Sometimes adverts just totally miss the point.
Take this little doozy for example: a woefully misguided anti-drugs PSA in which a talking dog decides to harrass a teenage girl about her drug use.
So – what has she been doing? Snorting three lines of coke over breakfast every morning? Jacking up a speedball during SAT revision? Rubbing blotter paper soaked in acid against her cherubic face? No. She’s … well … been smoking the odd joint. Seriously. Smoking weed. That’s it.
All of which is very ironic, because if the events in this commercial happened to us, we’d either:
a) Scream ‘Jesus Christ, a talking dog’, and immediately run to the nearest heroin dealer in order to get so dosed up we forgot this nightmare/
b) Give him a slap and shout ‘shut the fuck up, you furry little bastard! Might I remind you whose house this is?

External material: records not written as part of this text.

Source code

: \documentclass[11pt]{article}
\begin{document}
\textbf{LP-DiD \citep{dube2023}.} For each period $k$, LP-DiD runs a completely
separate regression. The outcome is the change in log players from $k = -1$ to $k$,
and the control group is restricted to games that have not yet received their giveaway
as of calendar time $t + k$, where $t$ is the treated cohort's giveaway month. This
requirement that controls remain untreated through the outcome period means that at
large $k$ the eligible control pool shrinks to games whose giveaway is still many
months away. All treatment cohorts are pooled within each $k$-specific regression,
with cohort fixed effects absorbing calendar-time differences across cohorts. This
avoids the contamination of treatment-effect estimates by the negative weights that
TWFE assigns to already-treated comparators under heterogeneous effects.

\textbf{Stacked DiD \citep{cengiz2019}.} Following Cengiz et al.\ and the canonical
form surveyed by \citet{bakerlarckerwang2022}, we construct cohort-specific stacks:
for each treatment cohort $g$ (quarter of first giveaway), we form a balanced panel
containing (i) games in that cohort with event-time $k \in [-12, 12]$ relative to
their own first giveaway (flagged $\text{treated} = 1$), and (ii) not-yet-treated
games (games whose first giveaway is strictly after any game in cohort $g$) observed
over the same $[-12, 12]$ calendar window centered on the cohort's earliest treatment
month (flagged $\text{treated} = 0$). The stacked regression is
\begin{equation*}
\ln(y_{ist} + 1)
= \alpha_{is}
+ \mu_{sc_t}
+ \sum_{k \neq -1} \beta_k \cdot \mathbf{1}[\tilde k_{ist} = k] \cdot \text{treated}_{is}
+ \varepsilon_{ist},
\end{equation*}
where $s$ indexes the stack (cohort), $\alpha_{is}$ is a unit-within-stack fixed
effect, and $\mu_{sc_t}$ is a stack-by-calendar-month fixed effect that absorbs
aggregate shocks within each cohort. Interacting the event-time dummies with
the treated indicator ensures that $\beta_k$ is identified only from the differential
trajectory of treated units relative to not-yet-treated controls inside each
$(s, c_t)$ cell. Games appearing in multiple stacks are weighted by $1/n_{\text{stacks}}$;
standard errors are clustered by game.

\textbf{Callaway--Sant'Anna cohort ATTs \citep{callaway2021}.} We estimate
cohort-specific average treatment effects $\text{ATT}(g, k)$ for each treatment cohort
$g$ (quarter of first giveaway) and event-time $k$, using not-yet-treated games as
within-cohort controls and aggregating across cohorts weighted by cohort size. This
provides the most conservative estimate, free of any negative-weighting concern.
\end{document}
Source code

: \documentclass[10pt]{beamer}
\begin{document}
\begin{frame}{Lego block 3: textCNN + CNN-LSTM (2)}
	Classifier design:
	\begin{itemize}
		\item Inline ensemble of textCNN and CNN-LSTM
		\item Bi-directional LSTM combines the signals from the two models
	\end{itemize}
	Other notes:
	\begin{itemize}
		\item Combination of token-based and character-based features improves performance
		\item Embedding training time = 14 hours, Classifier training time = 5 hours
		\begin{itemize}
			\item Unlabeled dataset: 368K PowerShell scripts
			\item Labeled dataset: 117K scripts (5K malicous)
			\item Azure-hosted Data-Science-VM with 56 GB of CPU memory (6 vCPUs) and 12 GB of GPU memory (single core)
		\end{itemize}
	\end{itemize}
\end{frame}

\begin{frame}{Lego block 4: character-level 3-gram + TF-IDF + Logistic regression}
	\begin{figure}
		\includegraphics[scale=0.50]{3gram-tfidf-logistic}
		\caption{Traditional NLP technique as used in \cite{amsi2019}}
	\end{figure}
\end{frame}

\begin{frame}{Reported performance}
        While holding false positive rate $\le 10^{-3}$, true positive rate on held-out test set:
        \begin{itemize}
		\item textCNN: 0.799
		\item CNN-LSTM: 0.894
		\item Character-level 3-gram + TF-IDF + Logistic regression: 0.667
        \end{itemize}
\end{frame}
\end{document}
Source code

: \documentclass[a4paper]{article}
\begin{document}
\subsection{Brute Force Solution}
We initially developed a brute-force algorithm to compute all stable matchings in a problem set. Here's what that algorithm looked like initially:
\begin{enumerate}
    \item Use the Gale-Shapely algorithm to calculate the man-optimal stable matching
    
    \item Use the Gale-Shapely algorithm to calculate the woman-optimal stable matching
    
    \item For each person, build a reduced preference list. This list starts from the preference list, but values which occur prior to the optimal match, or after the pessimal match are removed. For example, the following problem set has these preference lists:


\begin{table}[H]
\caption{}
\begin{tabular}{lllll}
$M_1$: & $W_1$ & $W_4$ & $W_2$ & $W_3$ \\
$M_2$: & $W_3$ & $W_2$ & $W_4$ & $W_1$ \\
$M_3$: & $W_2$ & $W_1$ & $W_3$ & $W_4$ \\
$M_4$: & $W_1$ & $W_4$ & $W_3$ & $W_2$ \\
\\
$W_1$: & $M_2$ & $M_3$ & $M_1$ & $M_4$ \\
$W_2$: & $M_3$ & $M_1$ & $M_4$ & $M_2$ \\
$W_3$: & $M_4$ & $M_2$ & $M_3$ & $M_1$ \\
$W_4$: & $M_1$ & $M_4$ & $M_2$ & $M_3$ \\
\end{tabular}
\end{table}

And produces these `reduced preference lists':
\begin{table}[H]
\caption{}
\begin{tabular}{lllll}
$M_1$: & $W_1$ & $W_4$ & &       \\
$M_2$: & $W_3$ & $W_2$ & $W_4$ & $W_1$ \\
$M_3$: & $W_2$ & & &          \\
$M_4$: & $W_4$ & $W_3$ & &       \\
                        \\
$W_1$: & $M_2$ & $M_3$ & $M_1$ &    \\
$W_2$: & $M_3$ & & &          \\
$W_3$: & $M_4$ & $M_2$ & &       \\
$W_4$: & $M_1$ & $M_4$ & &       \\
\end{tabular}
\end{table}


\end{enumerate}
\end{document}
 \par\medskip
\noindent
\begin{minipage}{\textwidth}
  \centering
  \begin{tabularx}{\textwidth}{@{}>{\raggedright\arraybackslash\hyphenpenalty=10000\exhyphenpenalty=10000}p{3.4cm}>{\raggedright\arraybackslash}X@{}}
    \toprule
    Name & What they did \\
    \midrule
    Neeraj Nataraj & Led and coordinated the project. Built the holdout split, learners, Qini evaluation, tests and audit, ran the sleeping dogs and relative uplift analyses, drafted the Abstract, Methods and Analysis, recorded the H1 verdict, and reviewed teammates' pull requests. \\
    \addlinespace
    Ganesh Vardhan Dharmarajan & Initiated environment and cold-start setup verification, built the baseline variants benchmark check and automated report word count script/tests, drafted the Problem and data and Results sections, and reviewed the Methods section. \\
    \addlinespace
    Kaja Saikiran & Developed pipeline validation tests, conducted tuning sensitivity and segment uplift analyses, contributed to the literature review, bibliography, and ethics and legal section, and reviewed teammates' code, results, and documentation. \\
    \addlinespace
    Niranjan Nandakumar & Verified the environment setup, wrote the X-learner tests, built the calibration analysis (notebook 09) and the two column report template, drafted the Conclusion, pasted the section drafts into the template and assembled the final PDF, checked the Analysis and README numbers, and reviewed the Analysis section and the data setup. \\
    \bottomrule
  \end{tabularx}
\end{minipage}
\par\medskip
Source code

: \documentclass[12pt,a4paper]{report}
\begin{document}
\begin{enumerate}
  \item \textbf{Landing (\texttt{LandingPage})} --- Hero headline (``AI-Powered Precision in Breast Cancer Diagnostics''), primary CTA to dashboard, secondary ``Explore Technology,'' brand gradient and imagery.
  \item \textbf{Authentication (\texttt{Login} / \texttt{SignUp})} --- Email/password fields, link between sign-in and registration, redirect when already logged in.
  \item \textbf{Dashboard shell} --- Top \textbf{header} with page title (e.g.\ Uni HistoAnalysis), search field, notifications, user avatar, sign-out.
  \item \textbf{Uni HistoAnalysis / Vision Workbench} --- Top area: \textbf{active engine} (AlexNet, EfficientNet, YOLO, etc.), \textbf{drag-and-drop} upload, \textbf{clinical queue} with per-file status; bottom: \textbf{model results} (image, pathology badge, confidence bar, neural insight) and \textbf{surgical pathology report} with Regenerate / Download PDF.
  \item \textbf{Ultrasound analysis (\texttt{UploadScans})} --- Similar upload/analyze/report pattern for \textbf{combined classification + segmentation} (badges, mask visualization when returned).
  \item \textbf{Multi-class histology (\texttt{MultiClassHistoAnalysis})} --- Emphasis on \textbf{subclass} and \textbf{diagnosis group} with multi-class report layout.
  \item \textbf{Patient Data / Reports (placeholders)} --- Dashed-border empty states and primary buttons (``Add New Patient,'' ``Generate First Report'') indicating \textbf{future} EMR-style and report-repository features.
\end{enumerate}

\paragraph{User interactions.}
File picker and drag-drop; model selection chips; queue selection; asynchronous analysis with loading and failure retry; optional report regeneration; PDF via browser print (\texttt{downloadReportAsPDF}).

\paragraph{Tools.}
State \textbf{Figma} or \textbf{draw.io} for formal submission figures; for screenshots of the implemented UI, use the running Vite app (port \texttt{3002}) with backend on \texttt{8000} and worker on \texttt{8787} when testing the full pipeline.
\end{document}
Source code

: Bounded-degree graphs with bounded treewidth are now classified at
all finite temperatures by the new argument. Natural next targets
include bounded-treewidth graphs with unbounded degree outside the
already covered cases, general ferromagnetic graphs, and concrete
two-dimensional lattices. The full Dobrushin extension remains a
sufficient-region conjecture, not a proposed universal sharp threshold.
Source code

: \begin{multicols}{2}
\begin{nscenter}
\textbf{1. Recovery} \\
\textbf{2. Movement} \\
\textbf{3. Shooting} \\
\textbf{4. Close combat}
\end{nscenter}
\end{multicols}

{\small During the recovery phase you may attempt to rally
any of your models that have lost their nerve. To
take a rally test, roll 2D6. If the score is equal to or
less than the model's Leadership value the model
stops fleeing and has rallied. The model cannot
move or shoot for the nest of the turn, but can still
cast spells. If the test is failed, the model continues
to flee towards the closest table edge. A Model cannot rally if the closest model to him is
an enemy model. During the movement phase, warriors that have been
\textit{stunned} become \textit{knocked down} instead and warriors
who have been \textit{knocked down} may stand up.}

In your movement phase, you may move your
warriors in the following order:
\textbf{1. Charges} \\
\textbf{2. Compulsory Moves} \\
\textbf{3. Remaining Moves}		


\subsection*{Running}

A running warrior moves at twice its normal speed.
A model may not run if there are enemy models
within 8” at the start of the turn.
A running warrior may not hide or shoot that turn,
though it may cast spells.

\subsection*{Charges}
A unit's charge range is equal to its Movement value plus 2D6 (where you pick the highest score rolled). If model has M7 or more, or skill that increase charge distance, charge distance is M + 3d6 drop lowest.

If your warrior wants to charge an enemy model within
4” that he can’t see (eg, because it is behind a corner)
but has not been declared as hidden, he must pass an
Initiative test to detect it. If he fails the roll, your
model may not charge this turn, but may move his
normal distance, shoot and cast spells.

I’ll lie on the sofa all day smoking bongs if I want to, thank you very much, you condescending shitwad. Any more of this nonsense and you might find your next bowl of Winalot laced with arsenic. Clear?’
Anyway. See what you think.
toolahroolahroolah says
Weed so fine that your dog starts conversing with you?
I will take as much of that greenbud as anyone is willing to sell me.
Spike Lee says
The Office of National Drug Control Policy made a clip about drugs that ran for more than 30 seconds total, and there was not one negro actor on the screen.